● **What is expected**
Repeat the lines from the line with "I configured ticket" to the line with "## Step 7: Simulate" in the listing below, keeping both end lines and adding nothing.

● **Extracted information**

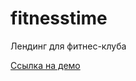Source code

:# fitnesstime
Лендинг для фитнес-клуба

[Ссылка на демо](http://roman-stepanov.ru/portfolio/fitnesstime/)
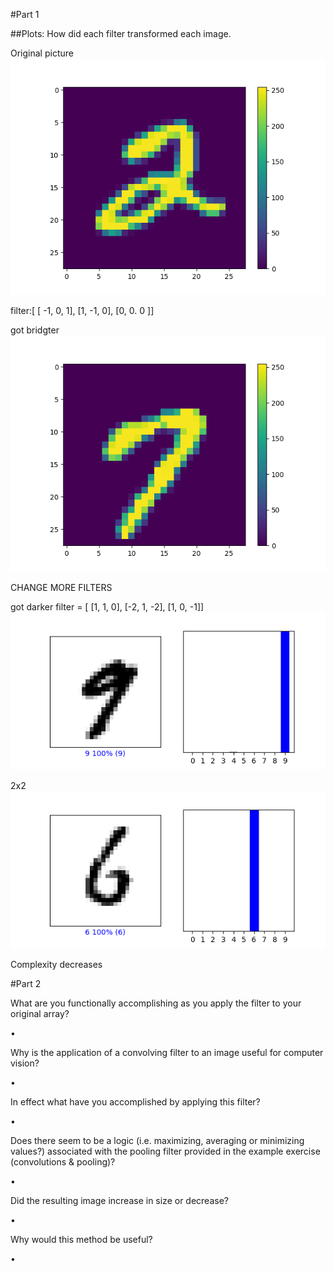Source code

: #Part 1


##Plots:
How did each filter transformed each image.


Original picture
![img.png](img.png)




filter:[ [ -1, 0, 1], [1, -1, 0],  [0, 0. 0 ]]

got bridgter
![img_1.png](img_1.png)

CHANGE MORE FILTERS

got darker
filter = [ [1, 1, 0], [-2, 1, -2], [1, 0, -1]]
![img_3.png](img_3.png)





2x2
![img_4.png](img_4.png)


Complexity decreases



#Part 2

What are you functionally accomplishing as you apply the filter to your original array?

•

Why is the application of a convolving filter to an image useful for computer vision?

•

In effect what have you accomplished by applying this filter?

•

Does there seem to be a logic (i.e. maximizing, averaging or minimizing values?) associated with the pooling filter provided in the example exercise (convolutions & pooling)?

•

Did the resulting image increase in size or decrease?

•

Why would this method be useful?

•
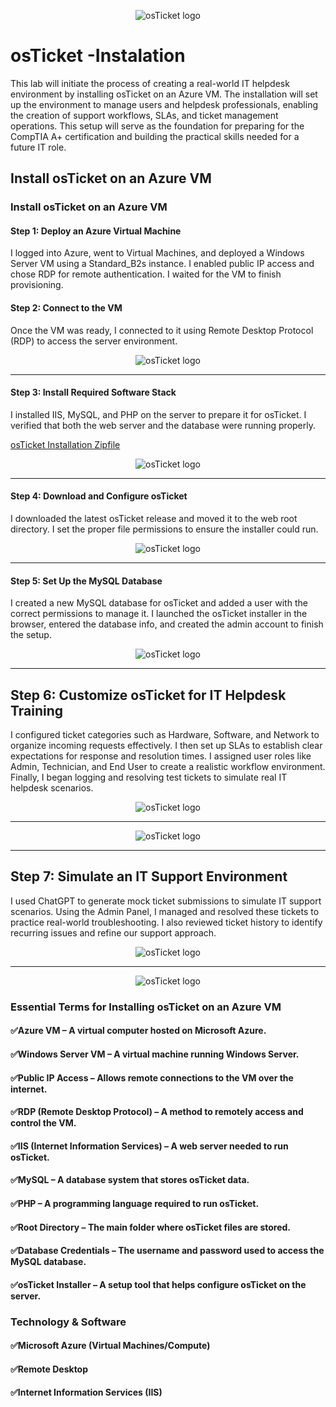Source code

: <p align="center">
<img src="https://i.imgur.com/9dYCotk.png" alt="osTicket logo"/>
</p>

<h1>osTicket -Instalation</h1>
This lab will initiate the process of creating a real-world IT helpdesk environment by installing osTicket on an Azure VM. The installation will set up the environment to manage users and helpdesk professionals, enabling the creation of support workflows, SLAs, and ticket management operations. This setup will serve as the foundation for preparing for the CompTIA A+ certification and building the practical skills needed for a future IT role.<br />


<h2>Install osTicket on an Azure VM</h2>

### Install osTicket on an Azure VM

####  Step 1: Deploy an Azure Virtual Machine
 I logged into Azure, went to Virtual Machines, and deployed a Windows Server VM using a Standard_B2s instance. I enabled public IP access and chose RDP for remote authentication. I waited for the VM to finish provisioning.

#### Step 2: Connect to the VM
Once the VM was ready, I connected to it using Remote Desktop Protocol (RDP) to access the server environment.

<p align="center">
<img src="https://i.imgur.com/sPQWrFD.png" alt="osTicket logo"/>
</p>

***

#### Step 3: Install Required Software Stack
I installed IIS, MySQL, and PHP on the server to prepare it for osTicket. I verified that both the web server and the database were running properly.

[osTicket Installation Zipfile](https://drive.google.com/uc?export=download&id=1b3RBkXTLNGXbibeMuAynkfzdBC1NnqaD)

<p align="center">
<img src="https://i.imgur.com/P6KaEcz.png" alt="osTicket logo"/>
</p>

***

#### Step 4: Download and Configure osTicket
I downloaded the latest osTicket release and moved it to the web root directory. I set the proper file permissions to ensure the installer could run.

<p align="center">
<img src="https://i.imgur.com/mMY8PWg.png" alt="osTicket logo"/>
</p>

***

#### Step 5: Set Up the MySQL Database
I created a new MySQL database for osTicket and added a user with the correct permissions to manage it.
I launched the osTicket installer in the browser, entered the database info, and created the admin account to finish the setup.

<p align="center">
<img src="https://i.imgur.com/cSQfPCU.png" alt="osTicket logo"/>
</p>
 
***

## Step 6: Customize osTicket for IT Helpdesk Training
I configured ticket categories such as Hardware, Software, and Network to organize incoming requests effectively. I then set up SLAs to establish clear expectations for response and resolution times. I assigned user roles like Admin, Technician, and End User to create a realistic workflow environment. Finally, I began logging and resolving test tickets to simulate real IT helpdesk scenarios.

<p align="center">
<img src="https://i.imgur.com/hL5NElJ.png" alt="osTicket logo"/>
</p>

***

<p align="center">
<img src="https://i.imgur.com/BcUbygS.png" alt="osTicket logo"/>
</p>

*** 

## Step 7: Simulate an IT Support Environment 
I used ChatGPT to generate mock ticket submissions to simulate IT support scenarios. Using the Admin Panel, I managed and resolved these tickets to practice real-world troubleshooting. I also reviewed ticket history to identify recurring issues and refine our support approach.

<p align="center">
<img src="https://i.imgur.com/ba1CQKX.png" alt="osTicket logo"/>
</p>

***

<p align="center">
<img src="https://i.imgur.com/9QMDoJz.png" alt="osTicket logo"/>
</p>

### Essential Terms for Installing osTicket on an Azure VM

#### ✅Azure VM – A virtual computer hosted on Microsoft Azure.

#### ✅Windows Server VM – A virtual machine running Windows Server.

#### ✅Public IP Access – Allows remote connections to the VM over the internet.

#### ✅RDP (Remote Desktop Protocol) – A method to remotely access and control the VM.

#### ✅IIS (Internet Information Services) – A web server needed to run osTicket.

#### ✅MySQL – A database system that stores osTicket data.

#### ✅PHP – A programming language required to run osTicket.

#### ✅Root Directory – The main folder where osTicket files are stored.

#### ✅Database Credentials – The username and password used to access the MySQL database.

#### ✅osTicket Installer – A setup tool that helps configure osTicket on the server.

### Technology & Software

#### ✅Microsoft Azure (Virtual Machines/Compute)
  
#### ✅Remote Desktop
  
#### ✅Internet Information Services (IIS)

● **Result of this exercise**
I configured ticket categories such as Hardware, Software, and Network to organize incoming requests effectively. I then set up SLAs to establish clear expectations for response and resolution times. I assigned user roles like Admin, Technician, and End User to create a realistic workflow environment. Finally, I began logging and resolving test tickets to simulate real IT helpdesk scenarios.

<p align="center">
<img src="https://i.imgur.com/hL5NElJ.png" alt="osTicket logo"/>
</p>

***

<p align="center">
<img src="https://i.imgur.com/BcUbygS.png" alt="osTicket logo"/>
</p>

*** 

## Step 7: Simulate an IT Support Environment 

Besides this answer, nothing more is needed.